What is needed:
Nothing but the lines from the one with "Supabase Tech Guide" down to the one with "5. Scroll down" should be returned, exactly and with both ends included, from the material below.

Records shown:
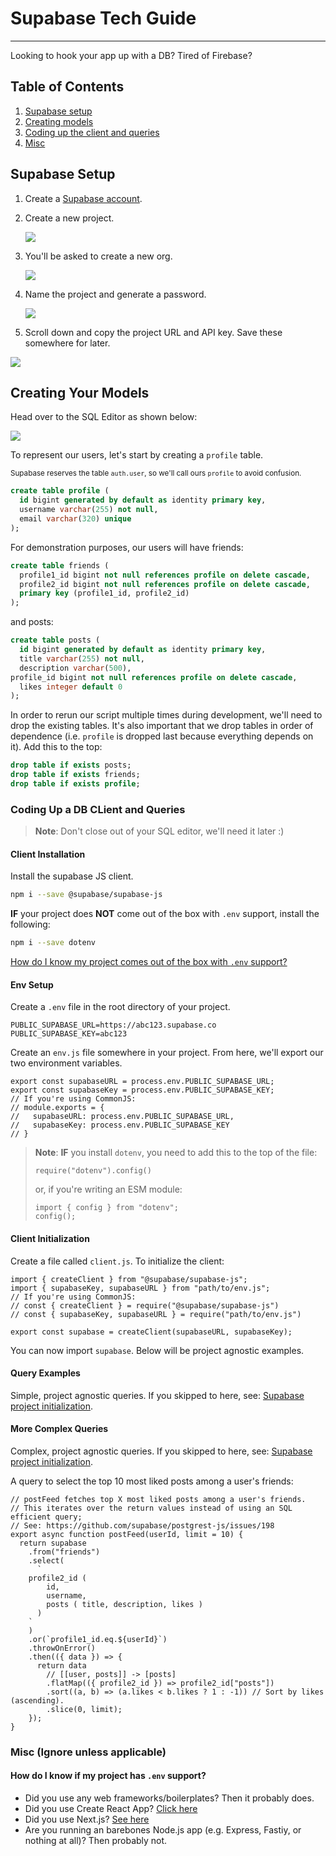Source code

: # Supabase Tech Guide

---

Looking to hook your app up with a DB? Tired of Firebase?

## Table of Contents

1. [Supabase setup](#supabase-setup)
2. [Creating models](#creating-your-models)
3. [Coding up the client and queries](#coding-up-a-db-client)
4. [Misc](#misc-ignore-unless-applicable)

## Supabase Setup

1. Create a [Supabase account](https://app.supabase.com/sign-up).
2. Create a new project.

   ![](./screenshots/new-project-btn.png)

3. You'll be asked to create a new org.

   ![](./screenshots/create-new-org.png)

4. Name the project and generate a password.

   ![](./screenshots/create-new-project.png)

5. Scroll down and copy the project URL and API key. Save these somewhere for later.

![](./screenshots/copy-envs.png)

## Creating Your Models

Head over to the SQL Editor as shown below:

![](./screenshots/sql-editor-click.png)

To represent our users, let's start by creating a `profile` table.

<small>Supabase reserves the table `auth.user`, so we'll call ours `profile` to avoid confusion.</small>

```SQL
create table profile (
  id bigint generated by default as identity primary key,
  username varchar(255) not null,
  email varchar(320) unique
);
```

For demonstration purposes, our users will have friends:

```SQL
create table friends (
  profile1_id bigint not null references profile on delete cascade,
  profile2_id bigint not null references profile on delete cascade,
  primary key (profile1_id, profile2_id)
);
```

and posts:

```SQL
create table posts (
  id bigint generated by default as identity primary key,
  title varchar(255) not null,
  description varchar(500),
profile_id bigint not null references profile on delete cascade,
  likes integer default 0
);
```

In order to rerun our script multiple times during development, we'll need to drop the existing tables. It's also important that we drop tables in order of dependence (i.e. `profile` is dropped last because everything depends on it). Add this to the top:

```SQL
drop table if exists posts;
drop table if exists friends;
drop table if exists profile;
```

### Coding Up a DB CLient and Queries

> **Note**: Don't close out of your SQL editor, we'll need it later :)

#### Client Installation

Install the supabase JS client.

```bash
npm i --save @supabase/supabase-js
```

**IF** your project does **NOT** come out of the box with `.env` support, install the following:

```bash
npm i --save dotenv
```

[How do I know my project comes out of the box with `.env` support?](#how-do-i-know-if-my-project-has-env-support)

#### Env Setup

Create a `.env` file in the root directory of your project.

```.env
PUBLIC_SUPABASE_URL=https://abc123.supabase.co
PUBLIC_SUPABASE_KEY=abc123
```

Create an `env.js` file somewhere in your project. From here, we'll export our two environment variables.

```JS
export const supabaseURL = process.env.PUBLIC_SUPABASE_URL;
export const supabaseKey = process.env.PUBLIC_SUPABASE_KEY;
// If you're using CommonJS:
// module.exports = {
//   supabaseURL: process.env.PUBLIC_SUPABASE_URL,
//   supabaseKey: process.env.PUBLIC_SUPABASE_KEY
// }
```

> **Note**: **IF** you install `dotenv`, you need to add this to the top of the file:
>
> ```JS
> require("dotenv").config()
> ```
>
> or, if you're writing an ESM module:
>
> ```JS
> import { config } from "dotenv";
> config();
> ```

#### Client Initialization

Create a file called `client.js`. To initialize the client:

```JS
import { createClient } from "@supabase/supabase-js";
import { supabaseKey, supabaseURL } from "path/to/env.js";
// If you're using CommonJS:
// const { createClient } = require("@supabase/supabase-js")
// const { supabaseKey, supabaseURL } = require("path/to/env.js")

export const supabase = createClient(supabaseURL, supabaseKey);
```

You can now import `supabase`. Below will be project agnostic examples.

#### Query Examples

Simple, project agnostic queries. If you skipped to here, see: [Supabase project initialization](https://supabase.com/docs/reference/javascript/initializing).

#### More Complex Queries

Complex, project agnostic queries. If you skipped to here, see: [Supabase project initialization](https://supabase.com/docs/reference/javascript/initializing).

A query to select the top 10 most liked posts among a user's friends:

```JS
// postFeed fetches top X most liked posts among a user's friends.
// This iterates over the return values instead of using an SQL efficient query;
// See: https://github.com/supabase/postgrest-js/issues/198
export async function postFeed(userId, limit = 10) {
  return supabase
    .from("friends")
    .select(
      `
    profile2_id (
        id,
        username,
        posts ( title, description, likes )
      )
    `
    )
    .or(`profile1_id.eq.${userId}`)
    .throwOnError()
    .then(({ data }) => {
      return data
        // [[user, posts]] -> [posts]
        .flatMap(({ profile2_id }) => profile2_id["posts"])
        .sort((a, b) => (a.likes < b.likes ? 1 : -1)) // Sort by likes (ascending).
        .slice(0, limit);
    });
}
```

### Misc (Ignore unless applicable)

#### How do I know if my project has `.env` support?

- Did you use any web frameworks/boilerplates? Then it probably does.
- Did you use Create React App? [Click here](https://create-react-app.dev/docs/adding-custom-environment-variables/#adding-development-environment-variables-in-env)
- Did you use Next.js? [See here](https://nextjs.org/docs/pages/building-your-application/configuring/environment-variables)
- Are you running an barebones Node.js app (e.g. Express, Fastiy, or nothing at all)? Then probably not.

Finished task:
: # Supabase Tech Guide

---

Looking to hook your app up with a DB? Tired of Firebase?

## Table of Contents

1. [Supabase setup](#supabase-setup)
2. [Creating models](#creating-your-models)
3. [Coding up the client and queries](#coding-up-a-db-client)
4. [Misc](#misc-ignore-unless-applicable)

## Supabase Setup

1. Create a [Supabase account](https://app.supabase.com/sign-up).
2. Create a new project.

   ![](./screenshots/new-project-btn.png)

3. You'll be asked to create a new org.

   ![](./screenshots/create-new-org.png)

4. Name the project and generate a password.

   ![](./screenshots/create-new-project.png)

5. Scroll down and copy the project URL and API key. Save these somewhere for later.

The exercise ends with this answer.